Ethnobotany | About Ethnobotany - Human societies use plants in many different ways for food, medicine, shelter, clothing, tools, ceremonial functions, and other purposes. Ethnobotany is the study of how people use plants, and ethnobotanists generally conduct their work by interviewing local peoples and studying their traditions and habits. Paleoethnobotanists focus on plant use in prehistoric times by examining seeds, pollen, wood, and other plant remains found at archaeological sites. Although ethnobotanists are interested in all types of plant use, the study of medicinal plants, with its potential for social and economic benefit, has always been of particular interest. In fact, ethnobotanical investigations have led to the development of numerous important medicines. Quinine, the first antimalarial drug, comes from the bark of cinchona trees, long used in native Peruvian medicine to treat fever, digestive ailments, and malaria. Aspirin originally came from willow bark, which has been used for thousands of years to relieve pain. More recently, Madagascar periwinkle, a plant used by several native peoples for diabetes and other conditions, provided two new cancer drugs.
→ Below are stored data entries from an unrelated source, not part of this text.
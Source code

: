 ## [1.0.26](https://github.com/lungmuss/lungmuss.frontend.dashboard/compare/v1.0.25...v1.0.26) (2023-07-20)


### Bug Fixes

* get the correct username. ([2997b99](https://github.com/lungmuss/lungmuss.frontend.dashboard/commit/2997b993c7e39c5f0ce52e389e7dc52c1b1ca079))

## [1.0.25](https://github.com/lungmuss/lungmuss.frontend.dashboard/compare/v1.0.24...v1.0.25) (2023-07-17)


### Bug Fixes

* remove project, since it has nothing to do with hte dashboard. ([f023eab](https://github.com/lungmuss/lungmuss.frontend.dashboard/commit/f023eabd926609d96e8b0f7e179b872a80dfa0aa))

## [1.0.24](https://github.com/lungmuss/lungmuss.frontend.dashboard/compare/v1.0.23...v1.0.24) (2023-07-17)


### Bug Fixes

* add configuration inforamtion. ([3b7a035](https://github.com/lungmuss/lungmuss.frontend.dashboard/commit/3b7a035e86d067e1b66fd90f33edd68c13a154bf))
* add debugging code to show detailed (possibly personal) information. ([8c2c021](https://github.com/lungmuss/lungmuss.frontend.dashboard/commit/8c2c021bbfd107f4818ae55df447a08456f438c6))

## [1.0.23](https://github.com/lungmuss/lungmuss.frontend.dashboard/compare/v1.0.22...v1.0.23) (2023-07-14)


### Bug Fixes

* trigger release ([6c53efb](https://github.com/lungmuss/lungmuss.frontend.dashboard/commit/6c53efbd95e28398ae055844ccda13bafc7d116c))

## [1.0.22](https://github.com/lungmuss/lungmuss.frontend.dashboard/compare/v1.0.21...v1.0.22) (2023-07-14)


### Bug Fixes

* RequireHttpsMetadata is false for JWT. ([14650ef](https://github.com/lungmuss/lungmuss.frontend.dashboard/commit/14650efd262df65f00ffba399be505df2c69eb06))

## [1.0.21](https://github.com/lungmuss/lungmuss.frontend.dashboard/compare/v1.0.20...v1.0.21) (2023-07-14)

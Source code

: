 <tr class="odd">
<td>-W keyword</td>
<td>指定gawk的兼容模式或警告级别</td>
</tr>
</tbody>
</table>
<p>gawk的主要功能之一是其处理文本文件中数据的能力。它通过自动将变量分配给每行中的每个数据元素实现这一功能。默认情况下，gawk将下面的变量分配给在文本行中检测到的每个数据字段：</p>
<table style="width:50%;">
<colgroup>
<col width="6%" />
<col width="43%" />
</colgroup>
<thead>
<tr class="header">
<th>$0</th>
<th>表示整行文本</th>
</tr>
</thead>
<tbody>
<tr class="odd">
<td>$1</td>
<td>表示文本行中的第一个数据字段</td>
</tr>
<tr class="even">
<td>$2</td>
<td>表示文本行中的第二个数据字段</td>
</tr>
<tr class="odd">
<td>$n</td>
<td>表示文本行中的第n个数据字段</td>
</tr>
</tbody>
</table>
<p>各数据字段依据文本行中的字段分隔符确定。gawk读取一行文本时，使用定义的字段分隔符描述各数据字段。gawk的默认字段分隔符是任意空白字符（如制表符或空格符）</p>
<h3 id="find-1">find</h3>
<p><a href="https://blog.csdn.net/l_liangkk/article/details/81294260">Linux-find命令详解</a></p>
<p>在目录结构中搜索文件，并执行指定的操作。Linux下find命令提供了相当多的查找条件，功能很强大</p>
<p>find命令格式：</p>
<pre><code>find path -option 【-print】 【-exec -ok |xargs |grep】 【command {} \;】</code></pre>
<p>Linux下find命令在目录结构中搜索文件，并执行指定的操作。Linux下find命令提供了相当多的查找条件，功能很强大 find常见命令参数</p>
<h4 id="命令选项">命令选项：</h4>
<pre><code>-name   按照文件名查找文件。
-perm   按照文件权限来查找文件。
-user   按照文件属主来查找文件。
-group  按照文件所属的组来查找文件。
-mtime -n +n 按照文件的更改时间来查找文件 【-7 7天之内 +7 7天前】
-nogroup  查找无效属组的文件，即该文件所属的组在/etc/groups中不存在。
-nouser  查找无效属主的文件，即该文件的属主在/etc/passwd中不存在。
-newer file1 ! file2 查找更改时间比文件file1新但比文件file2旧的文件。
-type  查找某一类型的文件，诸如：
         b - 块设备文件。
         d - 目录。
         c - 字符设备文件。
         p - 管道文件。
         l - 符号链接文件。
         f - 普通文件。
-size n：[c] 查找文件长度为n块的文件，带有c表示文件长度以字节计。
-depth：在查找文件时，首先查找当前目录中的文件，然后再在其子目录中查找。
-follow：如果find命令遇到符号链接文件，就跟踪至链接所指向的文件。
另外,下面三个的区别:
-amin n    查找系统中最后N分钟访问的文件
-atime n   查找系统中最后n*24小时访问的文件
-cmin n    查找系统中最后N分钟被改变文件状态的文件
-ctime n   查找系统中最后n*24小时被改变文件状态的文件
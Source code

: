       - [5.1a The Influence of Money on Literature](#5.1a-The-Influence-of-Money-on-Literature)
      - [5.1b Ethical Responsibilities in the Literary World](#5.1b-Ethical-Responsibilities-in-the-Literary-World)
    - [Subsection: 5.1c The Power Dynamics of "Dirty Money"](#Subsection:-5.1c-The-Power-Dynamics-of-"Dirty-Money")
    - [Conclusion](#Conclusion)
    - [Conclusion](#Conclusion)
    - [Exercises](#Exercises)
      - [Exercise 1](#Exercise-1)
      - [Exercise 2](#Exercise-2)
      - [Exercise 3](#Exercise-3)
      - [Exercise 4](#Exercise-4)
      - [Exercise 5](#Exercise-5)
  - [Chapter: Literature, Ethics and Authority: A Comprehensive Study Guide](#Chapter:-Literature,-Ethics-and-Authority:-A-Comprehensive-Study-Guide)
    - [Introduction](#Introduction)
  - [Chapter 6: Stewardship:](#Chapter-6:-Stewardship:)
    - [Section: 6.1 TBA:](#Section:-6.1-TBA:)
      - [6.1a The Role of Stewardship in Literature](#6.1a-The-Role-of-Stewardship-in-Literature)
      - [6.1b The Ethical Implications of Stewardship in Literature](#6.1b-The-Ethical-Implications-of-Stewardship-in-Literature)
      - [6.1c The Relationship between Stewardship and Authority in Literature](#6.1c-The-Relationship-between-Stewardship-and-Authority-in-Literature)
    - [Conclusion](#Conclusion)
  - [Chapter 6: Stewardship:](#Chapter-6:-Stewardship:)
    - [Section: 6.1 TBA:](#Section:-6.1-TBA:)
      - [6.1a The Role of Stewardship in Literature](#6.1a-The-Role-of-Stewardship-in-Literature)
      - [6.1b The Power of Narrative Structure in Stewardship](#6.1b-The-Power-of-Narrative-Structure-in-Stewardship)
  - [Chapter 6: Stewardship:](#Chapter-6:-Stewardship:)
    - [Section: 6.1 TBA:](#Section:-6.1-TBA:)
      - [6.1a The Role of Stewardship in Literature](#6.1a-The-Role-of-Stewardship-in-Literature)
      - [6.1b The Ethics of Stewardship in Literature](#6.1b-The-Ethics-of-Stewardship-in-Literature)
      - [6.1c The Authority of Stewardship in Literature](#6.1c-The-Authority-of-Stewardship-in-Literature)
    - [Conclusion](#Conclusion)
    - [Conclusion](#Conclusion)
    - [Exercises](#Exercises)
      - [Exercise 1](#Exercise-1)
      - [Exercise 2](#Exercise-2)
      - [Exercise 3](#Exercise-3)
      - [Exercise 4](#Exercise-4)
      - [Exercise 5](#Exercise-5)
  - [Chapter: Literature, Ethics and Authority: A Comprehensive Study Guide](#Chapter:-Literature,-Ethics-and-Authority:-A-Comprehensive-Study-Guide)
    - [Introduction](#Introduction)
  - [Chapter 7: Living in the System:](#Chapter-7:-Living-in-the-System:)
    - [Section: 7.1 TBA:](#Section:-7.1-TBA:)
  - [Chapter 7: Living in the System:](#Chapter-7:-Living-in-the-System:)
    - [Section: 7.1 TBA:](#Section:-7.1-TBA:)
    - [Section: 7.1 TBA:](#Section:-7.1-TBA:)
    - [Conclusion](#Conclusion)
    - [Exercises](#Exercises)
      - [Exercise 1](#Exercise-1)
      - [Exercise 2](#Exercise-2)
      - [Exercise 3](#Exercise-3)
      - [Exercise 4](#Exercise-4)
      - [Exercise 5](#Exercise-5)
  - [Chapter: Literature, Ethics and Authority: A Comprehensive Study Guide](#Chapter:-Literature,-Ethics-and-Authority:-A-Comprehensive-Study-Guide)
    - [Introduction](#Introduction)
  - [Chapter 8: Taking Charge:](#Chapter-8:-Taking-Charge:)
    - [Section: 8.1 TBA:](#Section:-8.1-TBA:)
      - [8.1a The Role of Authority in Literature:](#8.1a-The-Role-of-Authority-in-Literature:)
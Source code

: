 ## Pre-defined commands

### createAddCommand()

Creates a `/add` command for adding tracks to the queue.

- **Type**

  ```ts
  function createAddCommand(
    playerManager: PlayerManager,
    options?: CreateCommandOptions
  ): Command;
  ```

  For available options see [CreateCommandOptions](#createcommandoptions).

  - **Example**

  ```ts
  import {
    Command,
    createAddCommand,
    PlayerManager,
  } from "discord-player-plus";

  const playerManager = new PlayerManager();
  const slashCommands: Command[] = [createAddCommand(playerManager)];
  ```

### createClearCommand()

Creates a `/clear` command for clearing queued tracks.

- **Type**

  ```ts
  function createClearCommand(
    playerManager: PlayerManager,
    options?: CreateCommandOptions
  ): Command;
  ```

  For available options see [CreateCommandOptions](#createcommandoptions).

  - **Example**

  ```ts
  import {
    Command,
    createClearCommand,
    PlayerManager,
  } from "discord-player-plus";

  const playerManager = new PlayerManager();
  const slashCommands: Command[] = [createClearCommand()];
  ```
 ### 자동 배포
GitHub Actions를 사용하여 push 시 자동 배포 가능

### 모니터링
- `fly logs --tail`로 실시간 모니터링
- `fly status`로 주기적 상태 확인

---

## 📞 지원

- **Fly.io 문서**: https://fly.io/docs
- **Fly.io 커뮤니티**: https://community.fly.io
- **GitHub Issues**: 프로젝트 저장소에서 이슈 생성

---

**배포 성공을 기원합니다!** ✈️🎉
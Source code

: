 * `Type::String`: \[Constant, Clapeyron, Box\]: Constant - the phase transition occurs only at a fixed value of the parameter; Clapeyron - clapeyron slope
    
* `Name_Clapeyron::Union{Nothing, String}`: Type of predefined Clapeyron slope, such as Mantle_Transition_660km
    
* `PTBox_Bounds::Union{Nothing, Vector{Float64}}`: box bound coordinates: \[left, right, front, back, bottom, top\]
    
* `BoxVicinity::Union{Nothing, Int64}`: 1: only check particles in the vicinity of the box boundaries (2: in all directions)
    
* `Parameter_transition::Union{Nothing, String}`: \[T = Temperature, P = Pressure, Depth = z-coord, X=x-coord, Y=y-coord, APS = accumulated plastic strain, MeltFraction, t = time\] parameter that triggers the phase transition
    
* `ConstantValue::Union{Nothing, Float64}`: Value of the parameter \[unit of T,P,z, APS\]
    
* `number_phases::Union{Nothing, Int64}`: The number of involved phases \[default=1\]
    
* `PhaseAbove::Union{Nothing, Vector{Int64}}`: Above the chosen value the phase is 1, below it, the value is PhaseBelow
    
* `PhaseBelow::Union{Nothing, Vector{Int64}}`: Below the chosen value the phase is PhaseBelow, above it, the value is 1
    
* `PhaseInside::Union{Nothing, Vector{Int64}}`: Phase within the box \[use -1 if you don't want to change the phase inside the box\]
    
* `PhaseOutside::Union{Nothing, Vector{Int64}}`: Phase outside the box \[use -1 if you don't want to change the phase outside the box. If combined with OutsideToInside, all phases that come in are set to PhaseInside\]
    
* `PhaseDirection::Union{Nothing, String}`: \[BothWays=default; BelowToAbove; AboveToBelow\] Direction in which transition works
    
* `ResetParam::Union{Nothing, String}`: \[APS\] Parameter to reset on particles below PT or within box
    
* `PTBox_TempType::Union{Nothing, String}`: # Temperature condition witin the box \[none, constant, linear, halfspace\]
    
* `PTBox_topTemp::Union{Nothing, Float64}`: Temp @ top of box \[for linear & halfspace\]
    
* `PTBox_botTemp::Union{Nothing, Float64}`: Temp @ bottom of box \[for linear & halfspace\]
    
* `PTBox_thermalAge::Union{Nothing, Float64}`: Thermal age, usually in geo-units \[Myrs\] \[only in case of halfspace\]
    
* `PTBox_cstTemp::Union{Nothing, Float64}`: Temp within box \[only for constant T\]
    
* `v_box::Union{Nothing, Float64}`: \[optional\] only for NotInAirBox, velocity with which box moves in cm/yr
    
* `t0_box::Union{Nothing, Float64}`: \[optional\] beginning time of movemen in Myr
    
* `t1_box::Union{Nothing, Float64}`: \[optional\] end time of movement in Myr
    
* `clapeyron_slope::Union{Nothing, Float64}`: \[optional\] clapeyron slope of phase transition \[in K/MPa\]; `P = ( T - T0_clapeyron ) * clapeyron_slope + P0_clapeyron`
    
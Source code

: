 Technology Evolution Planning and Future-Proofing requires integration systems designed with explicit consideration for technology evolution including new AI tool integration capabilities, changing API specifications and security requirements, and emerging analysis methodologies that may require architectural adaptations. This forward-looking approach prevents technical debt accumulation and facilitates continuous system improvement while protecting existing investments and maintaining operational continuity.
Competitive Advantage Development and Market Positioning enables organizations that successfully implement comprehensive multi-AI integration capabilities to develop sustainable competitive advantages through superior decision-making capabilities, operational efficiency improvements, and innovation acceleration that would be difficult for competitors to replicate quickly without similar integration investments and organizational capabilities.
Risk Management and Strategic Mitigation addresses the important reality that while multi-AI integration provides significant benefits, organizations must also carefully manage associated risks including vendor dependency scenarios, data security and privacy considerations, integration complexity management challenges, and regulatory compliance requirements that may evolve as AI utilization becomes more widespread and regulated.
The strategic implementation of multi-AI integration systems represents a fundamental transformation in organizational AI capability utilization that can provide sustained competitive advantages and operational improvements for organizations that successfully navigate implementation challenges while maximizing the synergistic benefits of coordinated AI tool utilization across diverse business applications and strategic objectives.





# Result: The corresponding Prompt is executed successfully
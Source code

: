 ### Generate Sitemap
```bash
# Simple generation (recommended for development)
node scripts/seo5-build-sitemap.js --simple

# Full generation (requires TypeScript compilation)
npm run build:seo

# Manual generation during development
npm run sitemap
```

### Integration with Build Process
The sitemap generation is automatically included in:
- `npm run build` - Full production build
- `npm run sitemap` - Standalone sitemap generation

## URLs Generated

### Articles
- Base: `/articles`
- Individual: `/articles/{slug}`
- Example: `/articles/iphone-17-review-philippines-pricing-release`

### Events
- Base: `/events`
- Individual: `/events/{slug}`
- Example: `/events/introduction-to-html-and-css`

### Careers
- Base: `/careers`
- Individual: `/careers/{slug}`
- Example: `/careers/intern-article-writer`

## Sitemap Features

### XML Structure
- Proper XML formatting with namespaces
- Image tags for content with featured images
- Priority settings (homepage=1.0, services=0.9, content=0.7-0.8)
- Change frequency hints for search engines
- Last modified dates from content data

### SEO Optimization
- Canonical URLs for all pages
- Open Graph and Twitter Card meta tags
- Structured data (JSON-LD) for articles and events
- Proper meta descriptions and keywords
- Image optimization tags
Scientists pursuing drug development have traditionally relied on the knowledge of local healers in their search for promising plants. However, the development of modern drugs from medicinal plant compounds leads to a difficult ethical issue. What are the rights of indigenous peoples, and how can these be protected?
Critics are quick to point to the fact that cancer drugs developed from Madagascar periwinkle produced over a billion dollars in profit for the pharmaceutical giant Eli Lilly, but nothing for traditional societies in Madagascar. Some drug developers now attempt to ensure that local peoples also benefit. For example, when the AIDS Research Alliance found an anti-HIV compound in a Samoan medicinal tree, the group made direct contributions to the village where the tree was known and also promised 20 percent of the profits from drugs that are eventually developed. Unfortunately, because of the ongoing loss of native cultures and the extinction of plant species through deforestation and habitat destruction, it is all too likely that many medically useful species will never be known.